Mais surtout l'armée elle-même, devenue seule source de pouvoir, a été l'objet d'une reprise en main en douceur, et de l'intérieur, par la Kabylie et la francophilie algéroise. Ici, c'est le noyau des "DAF" (déserteurs de l'armée française), qui s'affirme peu à peu sous le règne de Chadli Bendjedid, contre les officiers formés exclusivement à l'école nasséro-soviétique. L'effondrement d'abord de l'Egypte nassérienne, puis de l'Union soviétique, les a conduits peu à peu à se retourner vers le Nord et à renouer avec la France, ainsi qu'avec le pluralisme latent de la société algérienne, au moment même, la fin des années80, où se levait la tempête islamiste. Cette conversion a coïncidé avec la montée en puissance, au sein de l'état-major, d'une forte équipe de généraux et de colonels kabyles, qui ne fait que rétablir l'équilibre fondamental de la société algérienne au sein de sa principale institution. Mais attention! Les Kabyles ne sont pas les alaouites syriens, et le FLN n'est pas le Baas, dont la matrice culturelle n'est autre que le fascisme européen.
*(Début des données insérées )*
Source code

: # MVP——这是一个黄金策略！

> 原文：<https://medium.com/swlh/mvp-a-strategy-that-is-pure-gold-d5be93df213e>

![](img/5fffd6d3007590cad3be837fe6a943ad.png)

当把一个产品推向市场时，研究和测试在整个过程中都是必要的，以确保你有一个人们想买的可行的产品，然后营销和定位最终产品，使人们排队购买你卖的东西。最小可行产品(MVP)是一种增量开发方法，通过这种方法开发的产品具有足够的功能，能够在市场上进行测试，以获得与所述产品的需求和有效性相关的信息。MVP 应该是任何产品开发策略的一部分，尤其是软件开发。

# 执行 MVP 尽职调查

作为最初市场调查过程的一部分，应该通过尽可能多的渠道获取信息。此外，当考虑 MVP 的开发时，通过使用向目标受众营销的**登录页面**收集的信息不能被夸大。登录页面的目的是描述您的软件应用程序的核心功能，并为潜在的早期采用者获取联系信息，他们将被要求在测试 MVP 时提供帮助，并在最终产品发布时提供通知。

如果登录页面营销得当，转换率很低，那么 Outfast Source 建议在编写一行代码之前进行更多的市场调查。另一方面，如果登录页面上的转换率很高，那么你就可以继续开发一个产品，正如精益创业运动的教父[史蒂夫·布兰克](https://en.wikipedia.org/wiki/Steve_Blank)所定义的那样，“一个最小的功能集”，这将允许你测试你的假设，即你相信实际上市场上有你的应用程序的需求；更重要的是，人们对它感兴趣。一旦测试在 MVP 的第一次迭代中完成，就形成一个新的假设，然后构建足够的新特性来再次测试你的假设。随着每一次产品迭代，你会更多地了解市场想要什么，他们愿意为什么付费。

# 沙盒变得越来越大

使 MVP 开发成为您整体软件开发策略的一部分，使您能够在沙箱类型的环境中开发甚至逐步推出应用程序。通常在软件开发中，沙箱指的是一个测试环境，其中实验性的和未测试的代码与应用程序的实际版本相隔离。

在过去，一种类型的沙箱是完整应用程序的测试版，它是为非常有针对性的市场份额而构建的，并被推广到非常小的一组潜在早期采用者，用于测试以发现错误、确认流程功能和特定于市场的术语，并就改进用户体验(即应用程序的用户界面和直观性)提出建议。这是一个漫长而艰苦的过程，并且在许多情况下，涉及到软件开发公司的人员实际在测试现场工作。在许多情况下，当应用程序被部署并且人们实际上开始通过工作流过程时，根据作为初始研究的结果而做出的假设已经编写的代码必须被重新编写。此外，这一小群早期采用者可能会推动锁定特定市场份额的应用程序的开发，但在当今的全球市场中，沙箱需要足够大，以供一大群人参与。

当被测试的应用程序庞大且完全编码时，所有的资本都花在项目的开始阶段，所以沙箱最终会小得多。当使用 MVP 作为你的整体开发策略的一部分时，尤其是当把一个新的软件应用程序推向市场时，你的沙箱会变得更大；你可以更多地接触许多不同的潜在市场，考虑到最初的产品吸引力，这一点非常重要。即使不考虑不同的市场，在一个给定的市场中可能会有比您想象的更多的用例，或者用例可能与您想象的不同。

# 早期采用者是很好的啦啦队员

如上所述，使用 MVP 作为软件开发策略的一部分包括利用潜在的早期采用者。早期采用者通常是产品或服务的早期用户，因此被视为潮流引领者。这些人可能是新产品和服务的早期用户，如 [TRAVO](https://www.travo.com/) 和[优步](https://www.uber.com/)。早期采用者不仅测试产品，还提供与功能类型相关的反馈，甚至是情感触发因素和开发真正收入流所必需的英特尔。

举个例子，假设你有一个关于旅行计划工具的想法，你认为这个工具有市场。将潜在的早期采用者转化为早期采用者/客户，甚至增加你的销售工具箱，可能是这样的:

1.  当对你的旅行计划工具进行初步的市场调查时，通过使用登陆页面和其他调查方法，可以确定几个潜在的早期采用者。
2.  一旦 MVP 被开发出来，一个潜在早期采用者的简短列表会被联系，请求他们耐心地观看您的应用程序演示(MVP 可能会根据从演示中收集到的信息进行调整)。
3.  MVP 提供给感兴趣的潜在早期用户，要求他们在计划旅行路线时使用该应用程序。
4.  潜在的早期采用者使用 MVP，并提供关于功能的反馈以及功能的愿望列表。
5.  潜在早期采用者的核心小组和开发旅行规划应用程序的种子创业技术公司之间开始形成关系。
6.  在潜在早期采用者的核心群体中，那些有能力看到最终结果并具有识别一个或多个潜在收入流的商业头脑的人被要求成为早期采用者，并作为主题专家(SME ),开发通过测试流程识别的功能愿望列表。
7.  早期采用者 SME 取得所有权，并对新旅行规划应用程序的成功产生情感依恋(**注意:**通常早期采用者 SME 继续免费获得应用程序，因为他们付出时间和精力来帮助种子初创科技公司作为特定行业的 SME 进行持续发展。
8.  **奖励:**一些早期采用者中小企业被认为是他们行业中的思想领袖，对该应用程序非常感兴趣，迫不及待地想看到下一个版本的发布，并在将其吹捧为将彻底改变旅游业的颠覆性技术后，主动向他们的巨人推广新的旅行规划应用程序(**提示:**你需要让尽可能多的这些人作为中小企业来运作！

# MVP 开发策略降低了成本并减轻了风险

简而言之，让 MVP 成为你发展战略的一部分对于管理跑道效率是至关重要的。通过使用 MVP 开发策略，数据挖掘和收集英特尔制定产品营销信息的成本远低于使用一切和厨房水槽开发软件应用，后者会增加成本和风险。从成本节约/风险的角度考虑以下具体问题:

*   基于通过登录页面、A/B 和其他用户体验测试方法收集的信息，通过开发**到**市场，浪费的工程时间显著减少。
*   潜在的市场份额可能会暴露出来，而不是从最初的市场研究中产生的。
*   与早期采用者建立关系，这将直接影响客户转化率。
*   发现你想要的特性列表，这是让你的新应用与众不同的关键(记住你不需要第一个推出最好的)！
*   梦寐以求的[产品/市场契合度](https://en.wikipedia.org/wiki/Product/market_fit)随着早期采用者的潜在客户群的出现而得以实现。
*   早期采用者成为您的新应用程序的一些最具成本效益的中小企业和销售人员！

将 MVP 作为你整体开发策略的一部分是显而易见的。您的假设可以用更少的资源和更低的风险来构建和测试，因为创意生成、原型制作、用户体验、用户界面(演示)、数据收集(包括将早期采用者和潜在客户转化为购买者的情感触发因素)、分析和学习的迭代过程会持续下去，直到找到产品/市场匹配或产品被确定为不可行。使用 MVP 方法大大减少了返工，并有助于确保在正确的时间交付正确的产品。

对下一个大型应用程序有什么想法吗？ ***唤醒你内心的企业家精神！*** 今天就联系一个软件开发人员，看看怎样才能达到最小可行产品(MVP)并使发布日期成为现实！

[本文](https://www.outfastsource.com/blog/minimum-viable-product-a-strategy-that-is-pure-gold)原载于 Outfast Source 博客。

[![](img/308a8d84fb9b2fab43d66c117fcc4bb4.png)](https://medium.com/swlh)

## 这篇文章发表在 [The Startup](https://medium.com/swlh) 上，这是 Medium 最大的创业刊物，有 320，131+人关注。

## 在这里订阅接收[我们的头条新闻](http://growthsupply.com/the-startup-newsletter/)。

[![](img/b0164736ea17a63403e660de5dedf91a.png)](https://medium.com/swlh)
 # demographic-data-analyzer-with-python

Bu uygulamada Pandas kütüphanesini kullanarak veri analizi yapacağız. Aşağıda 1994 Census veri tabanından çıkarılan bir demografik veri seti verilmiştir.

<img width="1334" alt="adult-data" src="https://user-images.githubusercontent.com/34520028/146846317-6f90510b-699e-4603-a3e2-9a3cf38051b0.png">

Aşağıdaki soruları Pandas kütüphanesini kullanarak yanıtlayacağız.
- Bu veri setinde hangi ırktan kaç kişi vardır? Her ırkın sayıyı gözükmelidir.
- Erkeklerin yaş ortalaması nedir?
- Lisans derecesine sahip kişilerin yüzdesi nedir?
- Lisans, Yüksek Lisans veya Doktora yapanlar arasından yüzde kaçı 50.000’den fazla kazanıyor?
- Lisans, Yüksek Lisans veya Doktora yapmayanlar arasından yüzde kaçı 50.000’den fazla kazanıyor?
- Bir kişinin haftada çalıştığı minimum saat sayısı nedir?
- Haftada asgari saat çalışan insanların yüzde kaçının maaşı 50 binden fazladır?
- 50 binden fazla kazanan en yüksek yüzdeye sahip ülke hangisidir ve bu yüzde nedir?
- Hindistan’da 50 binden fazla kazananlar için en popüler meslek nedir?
Les Kabyles ne veulent donc pas confisquer le pouvoir politique — bien qu'avec Mohamed Touati, Mohamed Lamari et Mohamed Mediene ils dirigent l'armée — et ils ont compris dès 1992 que la douteuse légitimité électorale du FIS ne pouvait être contrebattue que par une légitimité civile, potentiellement représentative d'une majorité des Algériens: d'où l'appel à Boudiaf de Nezzar, qui avait été séduit autrefois par les critiques acérées de l'industrialisation boumediéniste, d'où l'appel des mêmes hommes à Bouteflika, lorsqu'ils pensèrent que leur collègue Zeroual était allé trop loin, avec son âme damné Betchine, dans la réconciliation avec le FIS et son bras armé l'AIS. Or Bouteflika a doublement démérité: il a mal géré le pays et paralysé l'action du gouvernement sous des trombes de discours contradictoires et il cherche, à présent, avec l'aide saoudienne, à imposer un retour au système Boumediene que favoriserait une partie des cadres de l'ancien FIS.

L'intelligentsia civile elle-même se prête mal à l'alliance, pourtant indispensable, avec une institution militaire enviée, qui a permis à quelques-uns de ses membres les plus importants un enrichissement illicite considérable.

Voici pourquoi, dès le déclenchement entièrement spontané des émeutes kabyles de Tizi Ouzou, Bouteflika et les militaires s'accusent réciproquement de complot, et le Président multiplie à l'extérieur du pays les pseudo-révélations visant à discréditer Nezzar, Toufik et Touati. L'intelligentsia civile elle-même se prête mal à l'alliance, pourtant indispensable, avec une institution militaire enviée, qui a permis à quelques-uns de ses membres les plus importants un enrichissement illicite considérable. Parvenu à ce point de blocage et d'explosion, dans une société qui a moins peur d'une prise de pouvoir islamiste, les militaires algériens ne peuvent, cette fois-ci, que prendre le risque d'une démocratisation véritable, avec quelques personnalités indiscutables, tirées des institutions internationales, de la haute technocratie et de la libéralisation des dernières années de Chadli, capables de réussir là où le grand Ferhat Abbas et l'héroïque Boudiaf ont tour à tour échoué. Le risque est grand. Mais l'immobilisme de Bouteflika l'est plus encore.